I grew up in the greater Los Angeles Area, so spotting a celebrity was a pretty common occurrence. The highlight of my celebrity sightings was when Snoop Dogg came into the store where I worked. As he strolled by in his Snoop Dogg way, I blurted out, “What’s up, Snoop?” You see, I get a little starstruck when I see a celebrity, but I know I have to do some sort of interaction to document this encounter. My starstruckness didn’t add to my intelligence. “What’s up, Snoop?’’ probably wasn’t the coolest thing I could have said to this famous rapper.

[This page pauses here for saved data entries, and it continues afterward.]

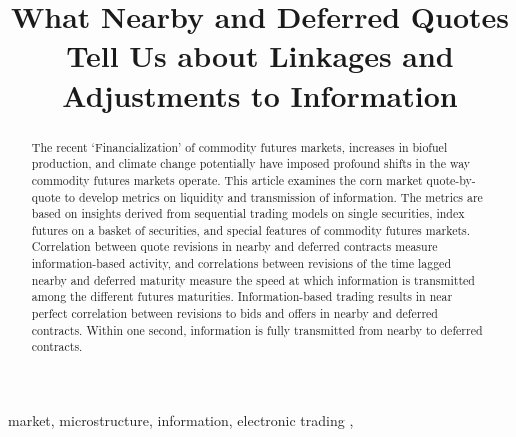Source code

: \documentclass[review,12pt]{elsarticle}
\begin{document}
\begin{frontmatter}

  \title{What Nearby and Deferred Quotes Tell Us about Linkages and Adjustments
to Information}

  
  \begin{abstract}
  The recent `Financialization' of commodity futures markets, increases in
  biofuel production, and climate change potentially have imposed profound
  shifts in the way commodity futures markets operate. This article
  examines the corn market quote-by-quote to develop metrics on liquidity
  and transmission of information. The metrics are based on insights
  derived from sequential trading models on single securities, index
  futures on a basket of securities, and special features of commodity
  futures markets. Correlation between quote revisions in nearby and
  deferred contracts measure information-based activity, and correlations
  between revisions of the time lagged nearby and deferred maturity
  measure the speed at which information is transmitted among the
  different futures maturities. Information-based trading results in near
  perfect correlation between revisions to bids and offers in nearby and
  deferred contracts. Within one second, information is fully transmitted
  from nearby to deferred contracts.
  \end{abstract}
   \begin{keyword} market, microstructure, information, electronic trading \sep \end{keyword}
 \end{frontmatter}
\end{document}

I don’t think I have ever seen any of my favorite athletes or celebrities in public though. Can you imagine if you saw your favorite celebrity in public? Now imagine if they asked you to do something for them. I don’t know what I’d do if I saw my favorite basketball player, Kobe Bryant, in public. I would pretty much do anything he wanted, that was legal of course. I would wash his car, do his laundry, pick up his kids from school, whatever he wanted.
One day, this thought made me ask myself, “Why am I not like that with God?” For Kobe Bryant, I would clean his bathroom with my toothbrush and use it again, but doing things for God can sometimes be far more difficult. I finally said, “Whatever you want God—anything!’’ His answer was calling me to go work with orphans in South Africa.
I’ve known I was supposed to spread awareness and help “the least of these” my whole life. The problem was that I really didn’t know anyone in need. How could I tell others about those in need if I didn’t know any? There are more than 1 million AIDS orphans in South Africa alone, half the world’s children lives in poverty and the number of children in need grows daily. These numbers have faces. This became my rallying cry. I gladly took it from a nonprofit with the same name. I heard Erwin McManus once say, “Love breeds creativity.” If your mother is battling with an alcohol addiction, you will do whatever it takes to help her. Your love for your mother would cause you to come up with creative ways to stop her from drinking. In order for me to come up with creative ways to help children in need, I would need to come to love them.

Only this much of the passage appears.